Evelyn looked up, suddenly interested. “How’s that?”
“Plunge your arms into cold water. We didn’t have ice but Lisa used to have a stream out back of her place. When you feel the migraine coming, shove your arms into cold water. Sissy says it’s something about rerouting the blood so you don’t get too much in your head when blood vessels dilate. Worked for Lisa. Maybe it’ll work for you.”
/> Evelyn nodded. “Thank you, Kismet. It may already be too late but I’ll try that right now.” She strode out of the room.

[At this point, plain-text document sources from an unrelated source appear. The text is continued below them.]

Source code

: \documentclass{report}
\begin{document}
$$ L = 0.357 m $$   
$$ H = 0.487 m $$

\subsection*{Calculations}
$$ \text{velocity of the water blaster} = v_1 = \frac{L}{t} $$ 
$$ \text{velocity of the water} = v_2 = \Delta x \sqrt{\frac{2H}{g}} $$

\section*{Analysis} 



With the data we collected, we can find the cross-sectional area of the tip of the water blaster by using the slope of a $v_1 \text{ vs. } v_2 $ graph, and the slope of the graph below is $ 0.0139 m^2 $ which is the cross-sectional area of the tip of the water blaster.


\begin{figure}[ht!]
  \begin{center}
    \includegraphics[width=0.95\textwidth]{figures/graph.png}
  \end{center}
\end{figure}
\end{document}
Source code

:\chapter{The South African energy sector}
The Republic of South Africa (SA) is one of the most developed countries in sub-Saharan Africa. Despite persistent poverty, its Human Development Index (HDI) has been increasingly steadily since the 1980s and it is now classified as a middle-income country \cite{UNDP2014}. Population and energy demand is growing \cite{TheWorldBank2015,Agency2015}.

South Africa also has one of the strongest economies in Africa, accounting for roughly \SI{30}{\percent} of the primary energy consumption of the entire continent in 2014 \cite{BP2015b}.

Kirk stood awkwardly in the doorway. I handed him the jar. “Better have the doctor take a look at that to see if Eye will need any more treatment. Maybe the doctor should see her, too, I don’t know.”
“To confirm your diagnosis?”
“Sure,” I said.
“Evelyn told me about Campbellford,” Kirk said. “I’m surprised you had any dogs. I thought they all got eaten.”
“Used to have a lot of dogs around town. Then we had a couple of bad harvests followed by hard winter. We went through two famines.”
He whispered to be sure no one else would hear. “The caravan massacre didn’t get you through?”
“I didn’t know many people knew about the massacre outside of Campbellford. It wasn’t reported — ”
“You think that tragedy only happened in your little town?” He gave a smile that reminded me of his wife. “Evelyn tells me things. With her work, we find out a lot of things regular people aren’t supposed to know.”
He seemed very pleased with himself. I liked him even less.
“The massacre got us through the first famine. It was the next winter when there were a lot fewer dogs in town. We worked together to try to survive, pooled our resources.”
“That must have been hard,” he said lightly, perhaps deceptively so.
“The day after Valentine’s Day we discovered that someone had pilfered our supplies. Until we could find the missing food, we had to take emergency measures. That’s when the dogs got eaten. We didn’t want to kill our own pets so we traded.”
“Oh, God!”
“That bought us another couple of days.”
“Two days made a difference?”
“There was a trail in the snow from where we stored the communal rations. That petered out in the woods, but it gave a direction. Some enterprising young person from town suspected a relative of the guy who was supposed to guard the stores that night. It was a nearby farmer.”